## GOAL OF THE EXERCISE
Copy every line of the data below exactly as given, except for the pictures.

## EXERCISE DATA
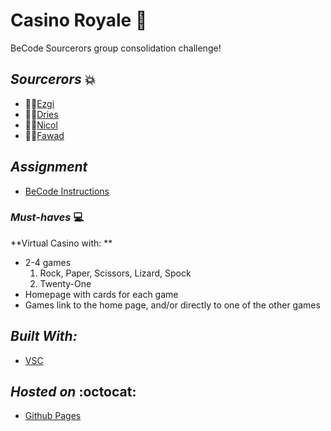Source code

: # **Casino Royale** :8ball:
BeCode Sourcerors group consolidation challenge!

## *Sourcerors* :collision:
 * :woman_technologist:[Ezgi](https://github.com/ezgihendrickx)
 * :man_technologist:[Dries](https://github.com/DriesDD)
 * :woman_technologist:[Nicol](https://github.com/NicolSaha)
 * :man_technologist:[Fawad](https://github.com/fawadrafique)

## *Assignment*
- [BeCode Instructions](https://github.com/becodeorg/gnt-yu-3-21/tree/master/2.The-Hill/3.Casino-Royale)

### *Must-haves* :computer:
**Virtual Casino with: **
- 2-4 games
  1. Rock, Paper, Scissors, Lizard, Spock
  2. Twenty-One
- Homepage with cards for each game
- Games link to the home page, and/or directly to one of the other games

## *Built With:*
- [VSC](https://code.visualstudio.com/)

## *Hosted on* :octocat:
- [Github Pages](https://driesdd.github.io/CasinoRoyale/)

## OUTPUT FOR THIS EXERCISE
Source code

: # **Casino Royale** :8ball:
BeCode Sourcerors group consolidation challenge!

## *Sourcerors* :collision:
 * :woman_technologist:[Ezgi](https://github.com/ezgihendrickx)
 * :man_technologist:[Dries](https://github.com/DriesDD)
 * :woman_technologist:[Nicol](https://github.com/NicolSaha)
 * :man_technologist:[Fawad](https://github.com/fawadrafique)

## *Assignment*
- [BeCode Instructions](https://github.com/becodeorg/gnt-yu-3-21/tree/master/2.The-Hill/3.Casino-Royale)

### *Must-haves* :computer:
**Virtual Casino with: **
- 2-4 games
  1. Rock, Paper, Scissors, Lizard, Spock
  2. Twenty-One
- Homepage with cards for each game
- Games link to the home page, and/or directly to one of the other games

## *Built With:*
- [VSC](https://code.visualstudio.com/)

## *Hosted on* :octocat:
- [Github Pages](https://driesdd.github.io/CasinoRoyale/)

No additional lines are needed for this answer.